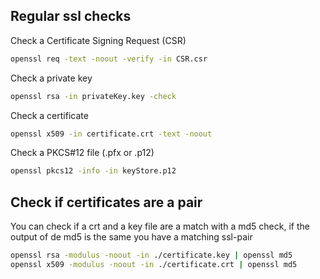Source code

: ## Regular ssl checks
Check a Certificate Signing Request (CSR)
```bash
openssl req -text -noout -verify -in CSR.csr
```

Check a private key
```bash
openssl rsa -in privateKey.key -check
```
Check a certificate
```bash
openssl x509 -in certificate.crt -text -noout
```

Check a PKCS#12 file (.pfx or .p12)
```bash
openssl pkcs12 -info -in keyStore.p12
```

## Check if certificates are a pair
You can check if a crt and a key file are a match with a md5 check, if the output of de md5 is the same you have a matching ssl-pair
```bash
openssl rsa -modulus -noout -in ./certificate.key | openssl md5
openssl x509 -modulus -noout -in ./certificate.crt | openssl md5
```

- Prompt -
Give the number of lines above that hold the word "modulus", and nothing more.

- Exercise output -
2